## What you need to do
Using the listing below, return every line that includes "logs".

## Entries provided
○ ○ ○ ○ ○

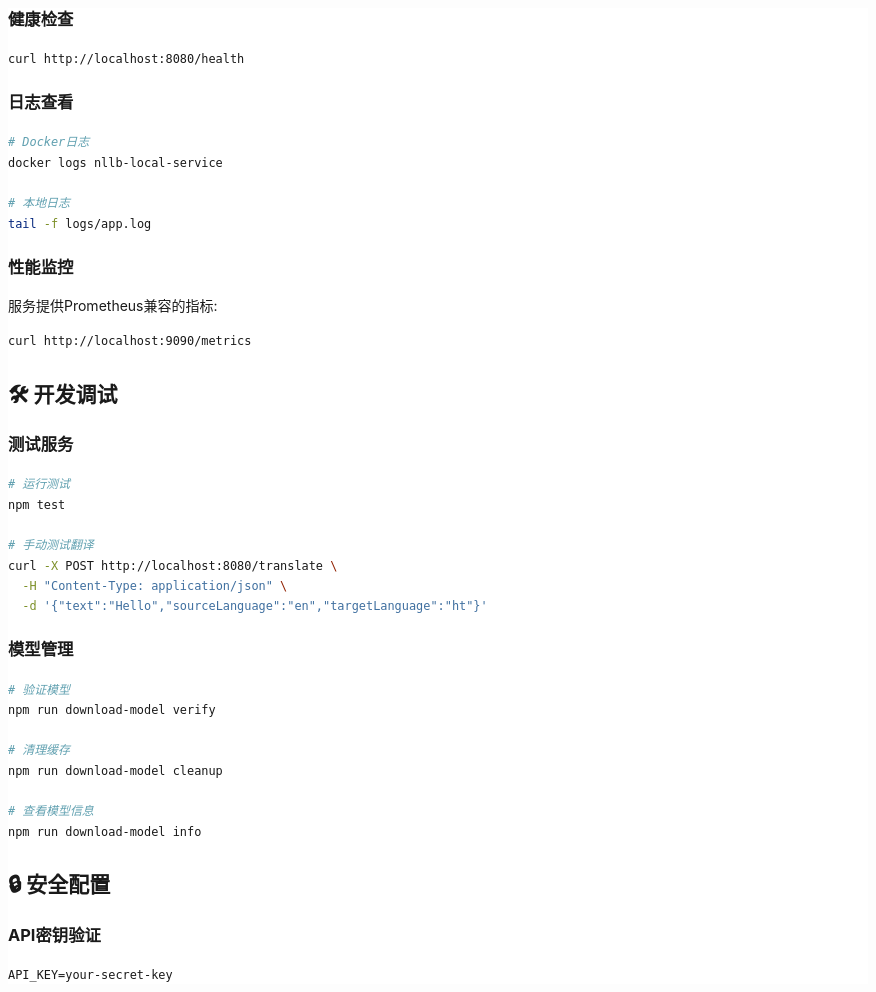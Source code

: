 ### 健康检查
```bash
curl http://localhost:8080/health
```

### 日志查看
```bash
# Docker日志
docker logs nllb-local-service

# 本地日志
tail -f logs/app.log
```

### 性能监控
服务提供Prometheus兼容的指标:
```bash
curl http://localhost:9090/metrics
```

## 🛠️ 开发调试

### 测试服务
```bash
# 运行测试
npm test

# 手动测试翻译
curl -X POST http://localhost:8080/translate \
  -H "Content-Type: application/json" \
  -d '{"text":"Hello","sourceLanguage":"en","targetLanguage":"ht"}'
```

### 模型管理
```bash
# 验证模型
npm run download-model verify

# 清理缓存
npm run download-model cleanup

# 查看模型信息
npm run download-model info
```

## 🔒 安全配置

### API密钥验证
```env
API_KEY=your-secret-key
```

○ ○ ○ ○ ○

## Written response
docker logs nllb-local-service
tail -f logs/app.log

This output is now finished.